As well as the most vivid example I have ever seen of something being funnier in Afrikaans, this status update provides a neat insight into the Jack Parow universe. For someone who is inhabiting a persona, playing a character, he is surprisingly fixated on being "real". He is greatly exercised about hypocrisy and self-righteousness, about people pretending to be something they are not. He has no time for all the fakers out there, no love for the haters.

He talks about it all the time, being "real", hanging out with "real people". Like Ninja from Die Antwoord, he talks a lot about not giving a fuck what people think. A lot. At the Book Lounge, he says, "I just want to be myself so I don't have to be fake," and "at the end of the day, I can only be myself". He, Zander Tyler being Jack Parow promoting his memoir written by someone else in the first person, apparently sees no contradiction in this.

And maybe there isn't. He certainly seems real up there on the platform, answering Anne Hirsch's questions with affability, turning to Theunis Engelbrecht to solicit his opinion.
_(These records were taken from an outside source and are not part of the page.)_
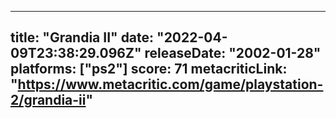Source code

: 
---
title: "Grandia II"
date: "2022-04-09T23:38:29.096Z"
releaseDate: "2002-01-28"
platforms: ["ps2"]
score: 71
metacriticLink: "https://www.metacritic.com/game/playstation-2/grandia-ii"
---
Everyone I have spoken to about Jack Parow says one of two things: either an observation about the hat and its role in his personal brand, or about what a nice guy he is. It comes up again and again: super nice guy, everyone says, and so real. So down to earth. So genuine.

The persona, in other words, is not so easily distinguishable from the person. He is obviously keenly aware of this, and is at pains to make the gap between the two even smaller. He is often asked, in interviews, to address rumours about himself, misconceptions he would like cleared up. What he brings up most is the fact that people often believe that he's English, that he went to a "fancy school". He did not! He will tell you that for free! Repeatedly, in interviews, he stresses that Zander Tyler and Jack Parow are almost the same person.
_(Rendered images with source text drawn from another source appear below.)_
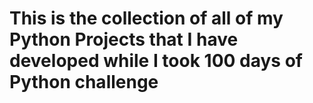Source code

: # This is the collection of all of my Python Projects that I have developed while I took 100 days of Python challenge
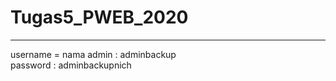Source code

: # Tugas5_PWEB_2020                                                 
---

username = nama admin : adminbackup  
password : adminbackupnich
One way to look at this is that Jack Parow is a kind of hyperreal version of himself. Zander likes partying, and hanging out with his bros, but Jack Parow loves it. Zander has little time for bullshit, but Jack Parow has none. Zander gets drunk a lot, but Jack Parow gets wasted like every fucken day. Zander drinks beer, Jack Parow downs the first of 12 brandy and Cokes. Jack Parow begins when Zander Tyler puts on the hat.
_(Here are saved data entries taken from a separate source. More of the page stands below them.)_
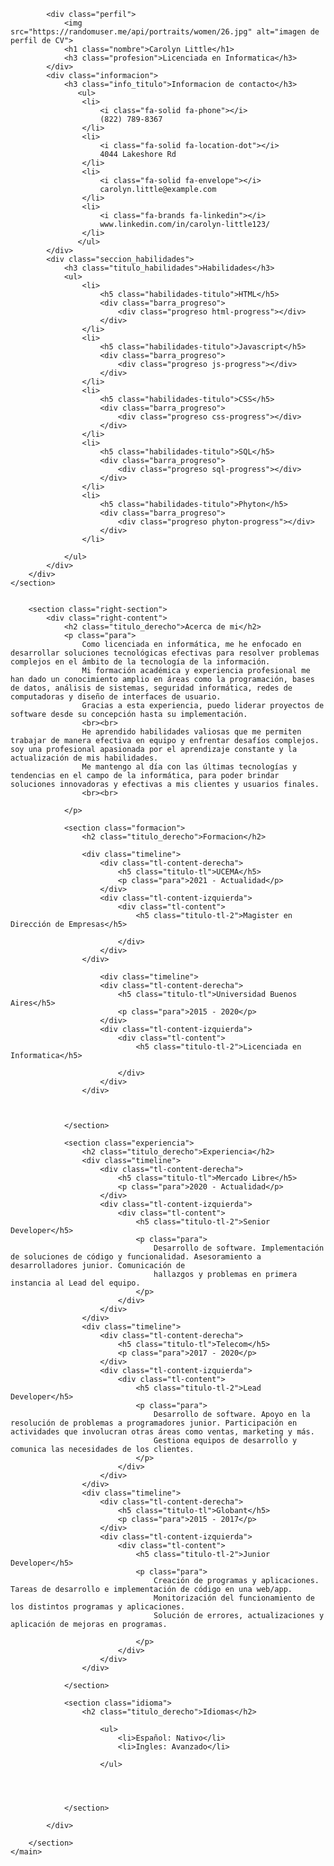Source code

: <html lang="es">
<head>
    <meta charset="UTF-8">
    <meta http-equiv="X-UA-Compatible" content="IE=edge">
    <meta name="viewport" content="width=device-width, initial-scale=1.0">
    <title>Proyecto Final MLM</title>
    <link rel="stylesheet" href="estilos.css">
    <link rel="preconnect" href="https://fonts.googleapis.com">
    <link rel="preconnect" href="https://fonts.gstatic.com" crossorigin>
    <link href="https://fonts.googleapis.com/css2?family=Montserrat:wght@100&family=Nanum+Gothic:wght@400;700;800&display=swap" rel="stylesheet">
    <script src="https://kit.fontawesome.com/446dba0833.js" crossorigin="anonymous"></script>
</head>
<body>
    <main class="main-content">
        <section class="left-section">
        <div class="left-content">
       
            <div class="perfil">
                <img src="https://randomuser.me/api/portraits/women/26.jpg" alt="imagen de perfil de CV">
                <h1 class="nombre">Carolyn Little</h1>
                <h3 class="profesion">Licenciada en Informatica</h3>
            </div>
            <div class="informacion">
                <h3 class="info_titulo">Informacion de contacto</h3>
                   <ul>
                    <li>
                        <i class="fa-solid fa-phone"></i>
                        (822) 789-8367
                    </li>
                    <li>
                        <i class="fa-solid fa-location-dot"></i>
                        4044 Lakeshore Rd
                    </li>
                    <li>
                        <i class="fa-solid fa-envelope"></i>
                        carolyn.little@example.com
                    </li>
                    <li>
                        <i class="fa-brands fa-linkedin"></i>
                        www.linkedin.com/in/carolyn-little123/
                    </li>
                   </ul> 
            </div>
            <div class="seccion_habilidades">
                <h3 class="titulo_habilidades">Habilidades</h3>
                <ul>
                    <li>
                        <h5 class="habilidades-titulo">HTML</h5>
                        <div class="barra_progreso">
                            <div class="progreso html-progress"></div>
                        </div>
                    </li>
                    <li>
                        <h5 class="habilidades-titulo">Javascript</h5>
                        <div class="barra_progreso">
                            <div class="progreso js-progress"></div>
                        </div>
                    </li>
                    <li>
                        <h5 class="habilidades-titulo">CSS</h5>
                        <div class="barra_progreso">
                            <div class="progreso css-progress"></div>
                        </div>
                    </li>
                    <li>
                        <h5 class="habilidades-titulo">SQL</h5>
                        <div class="barra_progreso">
                            <div class="progreso sql-progress"></div>
                        </div>
                    </li>
                    <li>
                        <h5 class="habilidades-titulo">Phyton</h5>
                        <div class="barra_progreso">
                            <div class="progreso phyton-progress"></div>
                        </div>
                    </li>

                </ul>
            </div>
        </div>
    </section>


        <section class="right-section">
            <div class="right-content">
                <h2 class="titulo_derecho">Acerca de mi</h2>
                <p class="para">
                    Como licenciada en informática, me he enfocado en desarrollar soluciones tecnológicas efectivas para resolver problemas complejos en el ámbito de la tecnología de la información.
                    Mi formación académica y experiencia profesional me han dado un conocimiento amplio en áreas como la programación, bases de datos, análisis de sistemas, seguridad informática, redes de computadoras y diseño de interfaces de usuario. 
                    Gracias a esta experiencia, puedo liderar proyectos de software desde su concepción hasta su implementación.
                    <br><br>
                    He aprendido habilidades valiosas que me permiten trabajar de manera efectiva en equipo y enfrentar desafíos complejos. soy una profesional apasionada por el aprendizaje constante y la actualización de mis habilidades. 
                    Me mantengo al día con las últimas tecnologías y tendencias en el campo de la informática, para poder brindar soluciones innovadoras y efectivas a mis clientes y usuarios finales.
                    <br><br>

                </p>

                <section class="formacion">
                    <h2 class="titulo_derecho">Formacion</h2>
                    
                    <div class="timeline">
                        <div class="tl-content-derecha">
                            <h5 class="titulo-tl">UCEMA</h5>
                            <p class="para">2021 - Actualidad</p>
                        </div>
                        <div class="tl-content-izquierda">
                            <div class="tl-content">
                                <h5 class="titulo-tl-2">Magister en Dirección de Empresas</h5>
                                
                            </div>
                        </div>
                    </div>

                        <div class="timeline">
                        <div class="tl-content-derecha">
                            <h5 class="titulo-tl">Universidad Buenos Aires</h5>
                            <p class="para">2015 - 2020</p>
                        </div>
                        <div class="tl-content-izquierda">
                            <div class="tl-content">
                                <h5 class="titulo-tl-2">Licenciada en Informatica</h5>
                                
                            </div>
                        </div>
                    </div>

      

                </section>

                <section class="experiencia">
                    <h2 class="titulo_derecho">Experiencia</h2>
                    <div class="timeline">
                        <div class="tl-content-derecha">
                            <h5 class="titulo-tl">Mercado Libre</h5>
                            <p class="para">2020 - Actualidad</p>
                        </div>
                        <div class="tl-content-izquierda">
                            <div class="tl-content">
                                <h5 class="titulo-tl-2">Senior Developer</h5>
                                <p class="para">
                                    Desarrollo de software. Implementación de soluciones de código y funcionalidad. Asesoramiento a desarrolladores junior. Comunicación de 
                                    hallazgos y problemas en primera instancia al Lead del equipo.
                                </p>
                            </div>
                        </div>
                    </div>
                    <div class="timeline">
                        <div class="tl-content-derecha">
                            <h5 class="titulo-tl">Telecom</h5>
                            <p class="para">2017 - 2020</p>
                        </div>
                        <div class="tl-content-izquierda">
                            <div class="tl-content">
                                <h5 class="titulo-tl-2">Lead Developer</h5>
                                <p class="para">
                                    Desarrollo de software. Apoyo en la resolución de problemas a programadores junior. Participación en actividades que involucran otras áreas como ventas, marketing y más. 
                                    Gestiona equipos de desarrollo y comunica las necesidades de los clientes.
                                </p>
                            </div>
                        </div>
                    </div>
                    <div class="timeline">
                        <div class="tl-content-derecha">
                            <h5 class="titulo-tl">Globant</h5>
                            <p class="para">2015 - 2017</p>
                        </div>
                        <div class="tl-content-izquierda">
                            <div class="tl-content">
                                <h5 class="titulo-tl-2">Junior Developer</h5>
                                <p class="para">
                                    Creación de programas y aplicaciones. Tareas de desarrollo e implementación de código en una web/app.
                                    Monitorización del funcionamiento de los distintos programas y aplicaciones. 
                                    Solución de errores, actualizaciones y aplicación de mejoras en programas.

                                </p>
                            </div>
                        </div>
                    </div>

                </section> 
                
                <section class="idioma">
                    <h2 class="titulo_derecho">Idiomas</h2>
                    
                        <ul>
                            <li>Español: Nativo</li>
                            <li>Ingles: Avanzado</li>
            
                        </ul>
            
    
                    

                </section>

            </div>

        </section>
    </main>
</body>
</html>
Another way to understand this is to compare him to other highly successful artists from this country, and think about how many of them are also inhabiting a persona.

There's Pieter Dirk Uys, of course, and the mighty Evita Bezuidenhout. There's Watkin Tudor Jones, and there's Ninja from Die Antwoord. There's Julia Anastasopoulos, and there's Suzelle DIY. Is this a particularly South African thing? Does playing a character give these artists the freedom to say and do stuff that they would feel inhibited from doing otherwise, given that South Africa is a complicated place, given that freedom of speech is a minefield and that we are all on the verge of being mortally offended like every minute? Maybe. It's worth thinking about, at least.

One person who is not thinking about it is the artist himself. He seems to be a man free of angst, untroubled by boring questions of this type. Don't worry about it so much, nerd. Here, for you: a Jagermeister. Some wors. He is a purveyor of good vibes, despite what the people at the Vodacom Newcastle Winter Festival will tell you.

The launch is drawing to a close. A man stands up during the Q and A, and asks if Parow could please write us a book about a braai. It's unclear who he means by "us". It's unclear what he means at all, really. Jack Parow, devil snake, answers with total good cheer. Ja, he says. Awesome.

After it's finished, the Australian and I compare notes. The girlfriend really is extraordinarily pretty, he confirms. He didn't get a proper look at the mom, but she seems like a nice lady. The girl sitting next to us was writing in an extremely glittery notebook about how much she loves Jack Parow, he says, and tweeting about it as well. She seemed to be really enjoying herself. Everyone, he says, seemed to be having a pretty great time, and Jack Parow most of all.